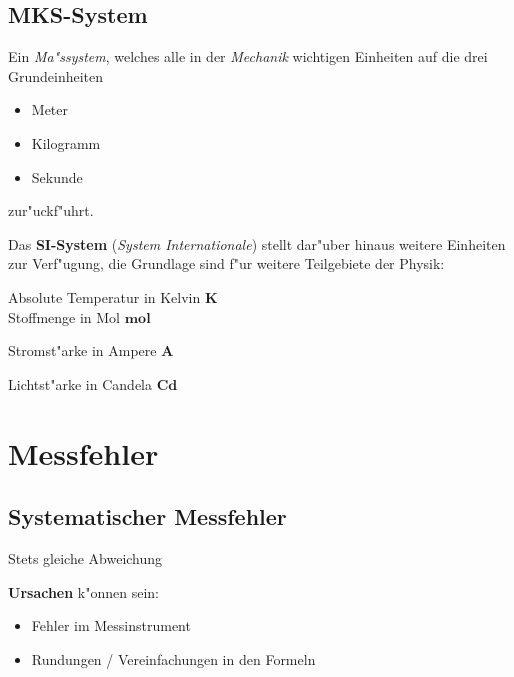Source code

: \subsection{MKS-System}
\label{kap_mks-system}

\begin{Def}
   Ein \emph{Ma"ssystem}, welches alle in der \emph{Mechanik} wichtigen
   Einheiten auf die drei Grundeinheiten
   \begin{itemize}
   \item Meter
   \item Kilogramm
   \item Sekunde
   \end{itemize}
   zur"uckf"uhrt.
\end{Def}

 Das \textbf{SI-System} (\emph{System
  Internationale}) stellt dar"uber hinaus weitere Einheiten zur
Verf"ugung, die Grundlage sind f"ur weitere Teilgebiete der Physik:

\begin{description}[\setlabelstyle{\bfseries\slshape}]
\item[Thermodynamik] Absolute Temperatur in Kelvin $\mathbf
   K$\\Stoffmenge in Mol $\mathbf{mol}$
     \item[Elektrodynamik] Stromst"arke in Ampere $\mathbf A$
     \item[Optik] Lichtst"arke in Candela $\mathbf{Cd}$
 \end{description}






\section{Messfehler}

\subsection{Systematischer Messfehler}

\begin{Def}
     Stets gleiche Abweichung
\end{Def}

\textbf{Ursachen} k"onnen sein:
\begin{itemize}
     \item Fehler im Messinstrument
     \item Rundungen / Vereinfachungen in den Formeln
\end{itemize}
+--
WHAT YOU SHOULD DO
Copy each line above exactly. Images do not belong in the copy.

ANSWER SECTION
Source code

: \subsection{MKS-System}
\label{kap_mks-system}

\begin{Def}
   Ein \emph{Ma"ssystem}, welches alle in der \emph{Mechanik} wichtigen
   Einheiten auf die drei Grundeinheiten
   \begin{itemize}
   \item Meter
   \item Kilogramm
   \item Sekunde
   \end{itemize}
   zur"uckf"uhrt.
\end{Def}

 Das \textbf{SI-System} (\emph{System
  Internationale}) stellt dar"uber hinaus weitere Einheiten zur
Verf"ugung, die Grundlage sind f"ur weitere Teilgebiete der Physik:

\begin{description}[\setlabelstyle{\bfseries\slshape}]
\item[Thermodynamik] Absolute Temperatur in Kelvin $\mathbf
   K$\\Stoffmenge in Mol $\mathbf{mol}$
     \item[Elektrodynamik] Stromst"arke in Ampere $\mathbf A$
     \item[Optik] Lichtst"arke in Candela $\mathbf{Cd}$
 \end{description}






\section{Messfehler}

\subsection{Systematischer Messfehler}

\begin{Def}
     Stets gleiche Abweichung
\end{Def}

\textbf{Ursachen} k"onnen sein:
\begin{itemize}
     \item Fehler im Messinstrument
     \item Rundungen / Vereinfachungen in den Formeln
\end{itemize}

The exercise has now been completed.